WHAT IS NEEDED — From the records below, transcribe only the lines running from the one with "range rather than" through the one with "the point spacing". Keep both of those end lines.

..............................

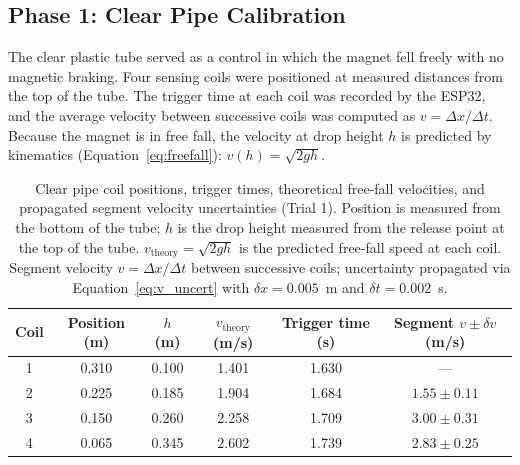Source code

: \documentclass[11pt]{article}
\begin{document}
\subsection{Phase 1: Clear Pipe Calibration}

The clear plastic tube served as a control in which the magnet fell freely with no magnetic
braking. Four sensing coils were positioned at measured distances from the top of the tube.
The trigger time at each coil was recorded by the ESP32, and the average velocity between
successive coils was computed as $v = \Delta x / \Delta t$. Because the magnet is in free fall,
the velocity at drop height $h$ is predicted by kinematics (Equation~\ref{eq:freefall}):
$v(h) = \sqrt{2gh}$.

\begin{table}[H]
\centering
\caption{Clear pipe coil positions, trigger times, theoretical free-fall velocities, and
propagated segment velocity uncertainties (Trial 1). Position is measured from the bottom
of the tube; $h$ is the drop height measured from the release point at the top of the
tube. $v_\text{theory} = \sqrt{2gh}$ is the predicted free-fall speed at each coil.
Segment velocity $v = \Delta x / \Delta t$ between successive coils; uncertainty
propagated via Equation~\ref{eq:v_uncert} with $\delta x = 0.005$~m and
$\delta t = 0.002$~s.}
\label{tab:clear_trial1}
\begin{tabular}{cccccc}
\toprule
Coil & Position (m) & $h$ (m) & $v_\text{theory}$ (m/s) & Trigger time (s) &
Segment $v \pm \delta v$ (m/s) \\
\midrule
1 & 0.310 & 0.100 & 1.401 & 1.630 & ---              \\
2 & 0.225 & 0.185 & 1.904 & 1.684 & $1.55 \pm 0.11$  \\
3 & 0.150 & 0.260 & 2.258 & 1.709 & $3.00 \pm 0.31$  \\
4 & 0.065 & 0.345 & 2.602 & 1.739 & $2.83 \pm 0.25$  \\
\bottomrule
\end{tabular}
\end{table}
\end{document}

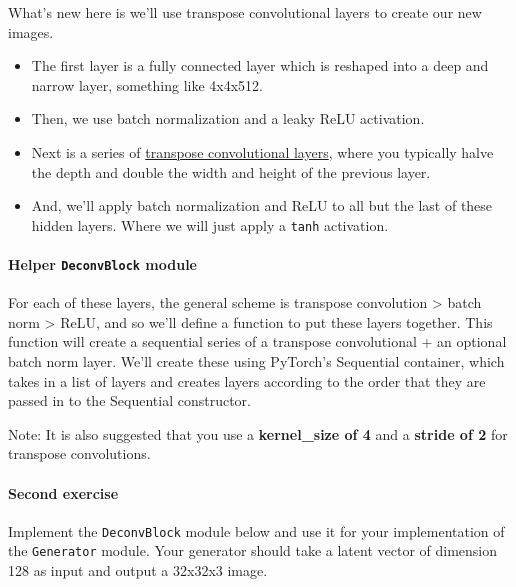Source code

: What's new here is we'll use transpose convolutional layers to create
our new images. 
\begin{itemize}
    \item The first layer is a fully connected layer which is reshaped into a deep and narrow layer, something like 4x4x512.
    \item  Then, we use batch normalization and a leaky ReLU activation.
    \item Next is a series of \href{https://pytorch.org/docs/stable/nn.html\#convtranspose2d}{transpose convolutional layers}, where you typically halve the depth and double the width and height of the previous layer.
    \item And, we'll apply batch normalization and ReLU to all but the last of these hidden layers. Where we will just apply a \lstinline{tanh} activation.
\end{itemize}

\paragraph{\texorpdfstring{Helper \texttt{DeconvBlock}
module}{Helper DeconvBlock module}}

For each of these layers, the general scheme is transpose convolution
> batch norm > ReLU, and so we'll define a
function to put these layers together. This function will create a
sequential series of a transpose convolutional + an optional batch norm
layer. We'll create these using PyTorch's Sequential container, which
takes in a list of layers and creates layers according to the order that
they are passed in to the Sequential constructor.\newline

Note: It is also suggested that you use a \textbf{kernel\_size of 4} and
a \textbf{stride of 2} for transpose convolutions.

\paragraph{Second exercise}

Implement the \lstinline{DeconvBlock} module below and use
it for your implementation of the \lstinline{Generator}
module. Your generator should take a latent vector of dimension 128 as
input and output a 32x32x3 image.


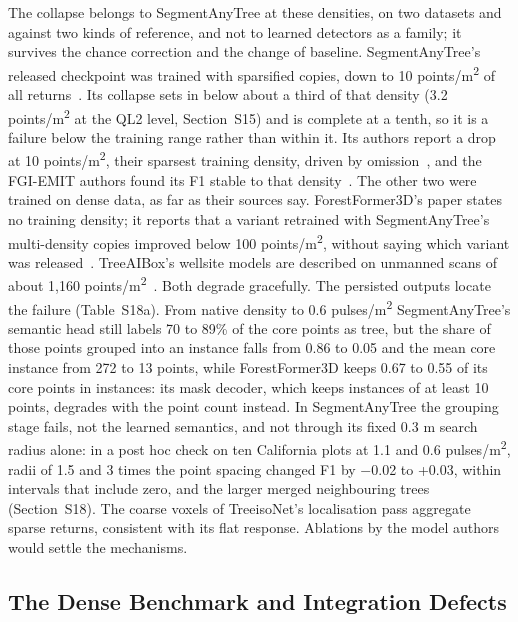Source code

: \documentclass[journal]{IEEEtran}
\begin{document}
The collapse belongs to SegmentAnyTree at these densities, on two datasets and
against two kinds of reference, and not to learned detectors as a family; it
survives the chance correction and the change of baseline. SegmentAnyTree's
released checkpoint was trained with sparsified copies, down to 10 points/m\textsuperscript{2} of
all returns~\cite{wielgosz2024segmentanytree,ruoppa2026benchmarking}. Its collapse
sets in below about a third of that density (3.2 points/m\textsuperscript{2} at the QL2 level,
Section~S15) and is complete at a tenth, so it is a failure below the training
range rather than within it. Its authors report a drop at 10 points/m\textsuperscript{2}, their
sparsest training density, driven by omission~\cite{wielgosz2024segmentanytree}, and
the FGI-EMIT authors found its F1 stable to that density~\cite{ruoppa2026benchmarking}. The other two were trained on dense data, as far as
their sources say. ForestFormer3D's paper states no training density; it reports
that a variant retrained with SegmentAnyTree's multi-density copies improved
below 100 points/m\textsuperscript{2}, without saying which variant was released~\cite{xiang2025forestformer3d}. TreeAIBox's wellsite models are described on
unmanned scans of about 1,160 points/m\textsuperscript{2}~\cite{movchan2025uavbased}. Both degrade
gracefully. The persisted outputs locate the failure (Table~S18a). From native
density to 0.6 pulses/m\textsuperscript{2} SegmentAnyTree's semantic head still labels 70 to 89\%
of the core points as tree, but the share of those points grouped into an
instance falls from 0.86 to 0.05 and the mean core instance from 272 to 13
points, while ForestFormer3D keeps 0.67 to 0.55 of its core points in instances:
its mask decoder, which keeps instances of at least 10 points, degrades with the
point count instead. In SegmentAnyTree the grouping stage fails, not the learned
semantics, and not through its fixed 0.3 m search radius alone: in a post hoc
check on ten California plots at 1.1 and 0.6 pulses/m\textsuperscript{2}, radii of 1.5 and 3 times
the point spacing changed F1 by $-$0.02 to +0.03, within intervals that include
zero, and the larger merged neighbouring trees (Section~S18). The coarse voxels
of TreeisoNet's localisation pass aggregate sparse returns, consistent with its
flat response. Ablations by the model authors would settle the mechanisms.

\subsection{The Dense Benchmark and Integration Defects}\label{sec:6.3}
\end{document}
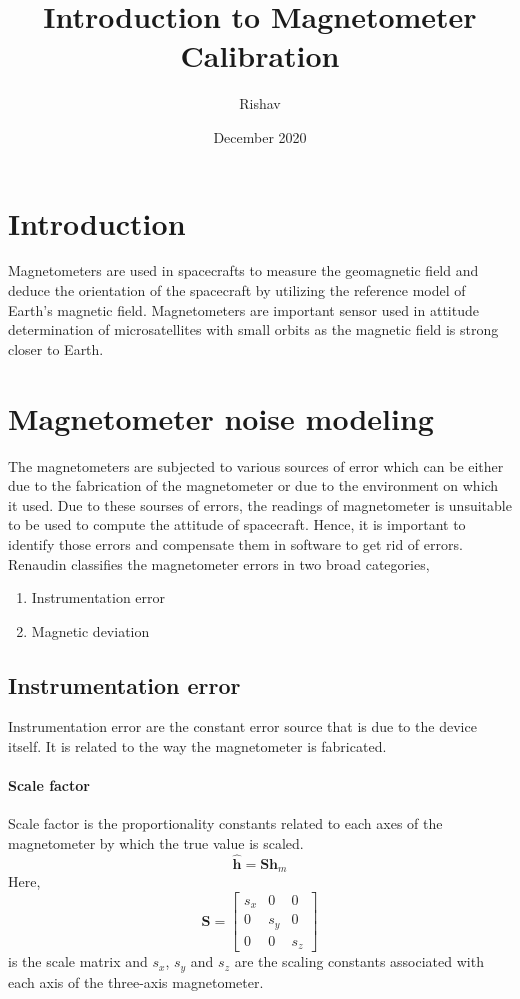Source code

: \documentclass[10pt, a4paper]{article}
\title{Introduction to Magnetometer Calibration}
\author{Rishav}
\date{December 2020}
\begin{document}
\maketitle

\section{Introduction}
Magnetometers are used in spacecrafts to measure the geomagnetic field and deduce the orientation of the spacecraft by utilizing the reference model of Earth's magnetic field. Magnetometers are important sensor used in attitude determination of microsatellites with small orbits as the magnetic field is strong closer to Earth.

\section{Magnetometer noise modeling}
The magnetometers are subjected to various sources of error which can be either due to the fabrication of the magnetometer or due to the environment on which it used. Due to these sourses of errors, the readings of magnetometer is unsuitable to be used to compute the attitude of spacecraft. Hence, it is important to identify those errors and compensate them in software to get rid of errors. Renaudin classifies the magnetometer errors in two broad categories,
\begin{enumerate}
\item Instrumentation error
\item Magnetic deviation
\end{enumerate}

\subsection{Instrumentation error}
Instrumentation error are the constant error source that is due to the device itself. It is related to the way the magnetometer is fabricated.

\paragraph*{Scale factor} \label{equ_mg_scale}
Scale factor is the proportionality constants related to each axes of the magnetometer by which the true value is scaled.
\begin{equation}
\hat{\bm{h}} = \bm{S} \bm{h}_{m}  
\end{equation}
 Here, $$\bm{S} = \begin{bmatrix} s_{x} & 0 & 0 \\ 0  & s_{y} & 0  \\ 0 & 0 & s_{z} \end{bmatrix} $$ is the scale matrix and $s_{x}$, $s_{y}$ and $s_{z}$ are the scaling constants associated with each axis of the three-axis magnetometer.
\end{document}

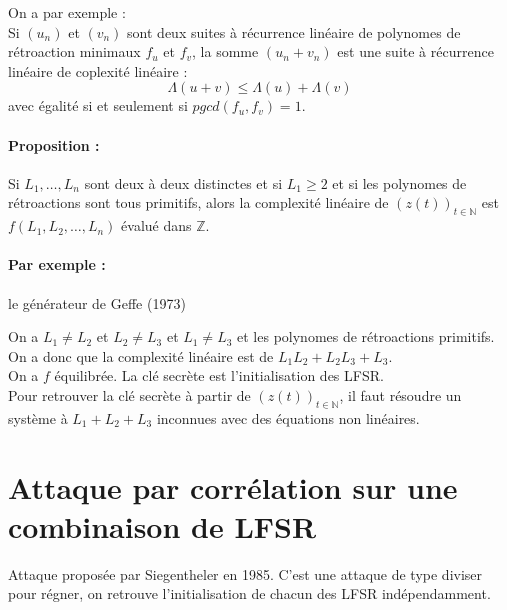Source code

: \documentclass[12pt,a4paper]{report}
\begin{document}
On a par exemple : \\
Si $(u_n)$ et $(v_n)$ sont deux suites à récurrence linéaire de polynomes de rétroaction minimaux $f_u$ et $f_v$, la somme $(u_n+v_n)$ est une suite à récurrence linéaire de coplexité linéaire :
$$ \Lambda(u+v) \leqslant \Lambda (u) + \Lambda (v)$$
avec égalité si et seulement si $pgcd(f_u,f_v) = 1$.

\paragraph{Proposition :\\}
\begin{center}
  \scalebox{0.6}{}	
\end{center}
Si $L_1,\ldots,L_n$ sont deux à deux distinctes et si $L_1 \geqslant 2$ et si les polynomes de rétroactions sont tous primitifs, alors la complexité linéaire de $(z(t))_{t \in \mathbb{N}}$ est $f(L_1,L_2,\ldots,L_n)$ évalué dans $\mathbb{Z}$.
\paragraph{Par exemple :} le générateur de Geffe (1973)\\
\begin{figure}[h!]
	\centering
  \scalebox{0.6}{}	
\end{figure}
On a $L_1 \neq L_2$ et $L_2 \neq L_3$ et $L_1 \neq L_3$ et les polynomes de rétroactions primitifs. On a donc que la complexité linéaire est de $ L_1L_2 + L_2L_3+L_3 $.\\
On a $f$ équilibrée. La clé secrète est l'initialisation des LFSR.\\
Pour retrouver la clé secrète à partir de $(z(t))_{t \in \mathbb{N}}$, il faut résoudre un système à $L_1+L_2+L_3$ inconnues avec des équations non linéaires.
\section{Attaque par corrélation sur une combinaison de LFSR}
Attaque proposée par Siegentheler en 1985. C'est une attaque de type diviser pour régner, on retrouve l'initialisation de chacun des LFSR indépendamment.
\end{document}

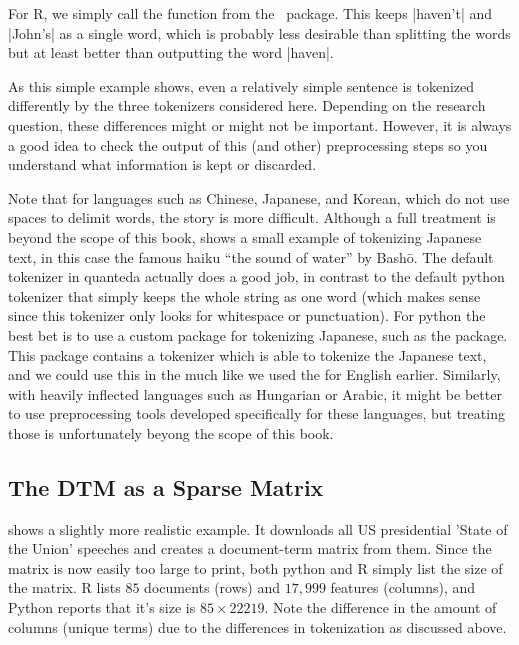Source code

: For R, we simply call the  function from the \quanteda\ package.
This keeps |haven't| and |John's| as a single word, which is probably less desirable than splitting the words
but at least better than outputting the word |haven|.

As this simple example shows, even a relatively simple sentence is tokenized differently by the three tokenizers considered here.
Depending on the research question, these differences might or might not be important.
However, it is always a good idea to check the output of this (and other) preprocessing steps so you understand
what information is kept or discarded.


Note that for languages such as Chinese, Japanese, and Korean, which do not use spaces to delimit words, the story is more difficult.
Although a full treatment is beyond the scope of this book,  shows a small example of tokenizing Japanese text,
in this case the famous haiku ``the sound of water'' by Bash\={o}.
The default tokenizer in quanteda actually does a good job, in contrast to the default python tokenizer
that simply keeps the whole string as one word
(which makes sense since this tokenizer only looks for whitespace or punctuation).
For python the best bet is to use a custom package for tokenizing Japanese, such as the  package.
This package contains a tokenizer which is able to tokenize the Japanese text, and we could use this in the 
much like we used the  for English earlier.
Similarly, with heavily inflected languages such as Hungarian or Arabic,
it might be better to use preprocessing tools developed specifically for these languages, but treating those is unfortunately
beyong the scope of this book. 


\subsection{The DTM as a Sparse Matrix}


 shows a slightly more realistic example.
It downloads all US presidential 'State of the Union' speeches and creates a document-term matrix from them.
Since the matrix is now easily too large to print, both python and R simply list the size of the matrix.
R lists $85$ documents (rows) and $17,999$ features (columns), and Python reports that it's size is $85\times22219$.
Note the difference in the amount of columns (unique terms) due to the differences in tokenization as discussed above. 

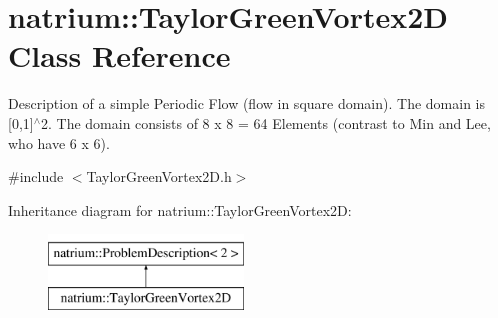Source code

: \hypertarget{classnatrium_1_1TaylorGreenVortex2D}{\section{natrium\-:\-:Taylor\-Green\-Vortex2\-D Class Reference}
\label{classnatrium_1_1TaylorGreenVortex2D}
}


Description of a simple Periodic Flow (flow in square domain). The domain is \mbox{[}0,1\mbox{]}$^\wedge$2. The domain consists of 8 x 8 = 64 Elements (contrast to Min and Lee, who have 6 x 6).  




{\ttfamily \#include $<$Taylor\-Green\-Vortex2\-D.\-h$>$}

Inheritance diagram for natrium\-:\-:Taylor\-Green\-Vortex2\-D\-:\begin{figure}[H]
\begin{center}
\leavevmode
\includegraphics[height=2.000000cm]{classnatrium_1_1TaylorGreenVortex2D}
\end{center}
\end{figure}
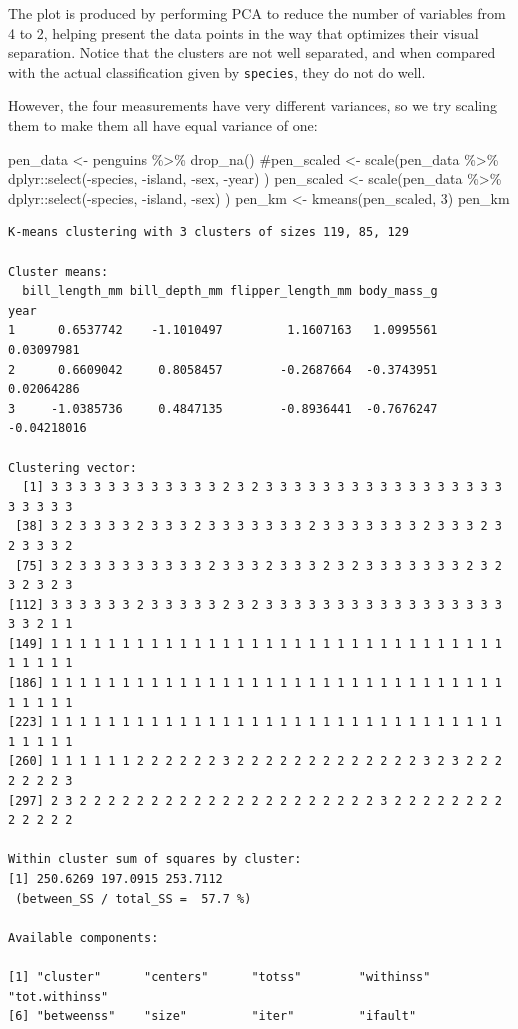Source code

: \documentclass[
  letterpaper,
  DIV=11,
  numbers=noendperiod]{scrreprt}
\newenvironment{Shaded}{\begin{snugshade}}{\end{snugshade}}
\newcommand{\CommentTok}[1]{\textcolor[rgb]{0.37,0.37,0.37}{#1}}
\newcommand{\DecValTok}[1]{\textcolor[rgb]{0.68,0.00,0.00}{#1}}
\newcommand{\FunctionTok}[1]{\textcolor[rgb]{0.28,0.35,0.67}{#1}}
\newcommand{\NormalTok}[1]{\textcolor[rgb]{0.00,0.23,0.31}{#1}}
\newcommand{\OtherTok}[1]{\textcolor[rgb]{0.00,0.23,0.31}{#1}}
\newcommand{\SpecialCharTok}[1]{\textcolor[rgb]{0.37,0.37,0.37}{#1}}
\begin{document}
The plot is produced by performing PCA to reduce the number of variables
from 4 to 2, helping present the data points in the way that optimizes
their visual separation. Notice that the clusters are not well
separated, and when compared with the actual classification given by
\texttt{species}, they do not do well.

However, the four measurements have very different variances, so we try
scaling them to make them all have equal variance of one:

\begin{Shaded}
\begin{Highlighting}[]
\NormalTok{pen\_data }\OtherTok{\textless{}{-}}\NormalTok{ penguins }\SpecialCharTok{\%\textgreater{}\%} \FunctionTok{drop\_na}\NormalTok{()}
\CommentTok{\#pen\_scaled \textless{}{-} scale(pen\_data \%\textgreater{}\% dplyr::select({-}species, {-}island, {-}sex, {-}year) )}
\NormalTok{pen\_scaled }\OtherTok{\textless{}{-}} \FunctionTok{scale}\NormalTok{(pen\_data }\SpecialCharTok{\%\textgreater{}\%}\NormalTok{ dplyr}\SpecialCharTok{::}\FunctionTok{select}\NormalTok{(}\SpecialCharTok{{-}}\NormalTok{species, }\SpecialCharTok{{-}}\NormalTok{island, }\SpecialCharTok{{-}}\NormalTok{sex) )}
\NormalTok{pen\_km }\OtherTok{\textless{}{-}} \FunctionTok{kmeans}\NormalTok{(pen\_scaled, }\DecValTok{3}\NormalTok{)}
\NormalTok{pen\_km}
\end{Highlighting}
\end{Shaded}

\begin{verbatim}
K-means clustering with 3 clusters of sizes 119, 85, 129

Cluster means:
  bill_length_mm bill_depth_mm flipper_length_mm body_mass_g        year
1      0.6537742    -1.1010497         1.1607163   1.0995561  0.03097981
2      0.6609042     0.8058457        -0.2687664  -0.3743951  0.02064286
3     -1.0385736     0.4847135        -0.8936441  -0.7676247 -0.04218016

Clustering vector:
  [1] 3 3 3 3 3 3 3 3 3 3 3 3 2 3 2 3 3 3 3 3 3 3 3 3 3 3 3 3 3 3 3 3 3 3 3 3 3
 [38] 3 2 3 3 3 3 2 3 3 3 2 3 3 3 3 3 3 3 2 3 3 3 3 3 3 3 2 3 3 3 2 3 2 3 3 3 2
 [75] 3 2 3 3 3 3 3 3 3 3 3 2 3 3 3 2 3 3 3 2 3 2 3 3 3 3 3 3 3 2 3 2 3 2 3 2 3
[112] 3 3 3 3 3 3 2 3 3 3 3 3 2 3 2 3 3 3 3 3 3 3 3 3 3 3 3 3 3 3 3 3 3 3 2 1 1
[149] 1 1 1 1 1 1 1 1 1 1 1 1 1 1 1 1 1 1 1 1 1 1 1 1 1 1 1 1 1 1 1 1 1 1 1 1 1
[186] 1 1 1 1 1 1 1 1 1 1 1 1 1 1 1 1 1 1 1 1 1 1 1 1 1 1 1 1 1 1 1 1 1 1 1 1 1
[223] 1 1 1 1 1 1 1 1 1 1 1 1 1 1 1 1 1 1 1 1 1 1 1 1 1 1 1 1 1 1 1 1 1 1 1 1 1
[260] 1 1 1 1 1 1 2 2 2 2 2 2 3 2 2 2 2 2 2 2 2 2 2 2 2 2 3 2 3 2 2 2 2 2 2 2 3
[297] 2 3 2 2 2 2 2 2 2 2 2 2 2 2 2 2 2 2 2 2 2 2 2 3 2 2 2 2 2 2 2 2 2 2 2 2 2

Within cluster sum of squares by cluster:
[1] 250.6269 197.0915 253.7112
 (between_SS / total_SS =  57.7 %)

Available components:

[1] "cluster"      "centers"      "totss"        "withinss"     "tot.withinss"
[6] "betweenss"    "size"         "iter"         "ifault"      
\end{verbatim}
\end{document}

..............................

COMPLETED EXERCISE —
range rather than within it. Its authors report a drop at 10 points/m\textsuperscript{2}, their
sparsest training density, driven by omission~\cite{wielgosz2024segmentanytree}, and
the FGI-EMIT authors found its F1 stable to that density~\cite{ruoppa2026benchmarking}. The other two were trained on dense data, as far as
their sources say. ForestFormer3D's paper states no training density; it reports
that a variant retrained with SegmentAnyTree's multi-density copies improved
below 100 points/m\textsuperscript{2}, without saying which variant was released~\cite{xiang2025forestformer3d}. TreeAIBox's wellsite models are described on
unmanned scans of about 1,160 points/m\textsuperscript{2}~\cite{movchan2025uavbased}. Both degrade
gracefully. The persisted outputs locate the failure (Table~S18a). From native
density to 0.6 pulses/m\textsuperscript{2} SegmentAnyTree's semantic head still labels 70 to 89\%
of the core points as tree, but the share of those points grouped into an
instance falls from 0.86 to 0.05 and the mean core instance from 272 to 13
points, while ForestFormer3D keeps 0.67 to 0.55 of its core points in instances:
its mask decoder, which keeps instances of at least 10 points, degrades with the
point count instead. In SegmentAnyTree the grouping stage fails, not the learned
semantics, and not through its fixed 0.3 m search radius alone: in a post hoc
check on ten California plots at 1.1 and 0.6 pulses/m\textsuperscript{2}, radii of 1.5 and 3 times
the point spacing changed F1 by $-$0.02 to +0.03, within intervals that include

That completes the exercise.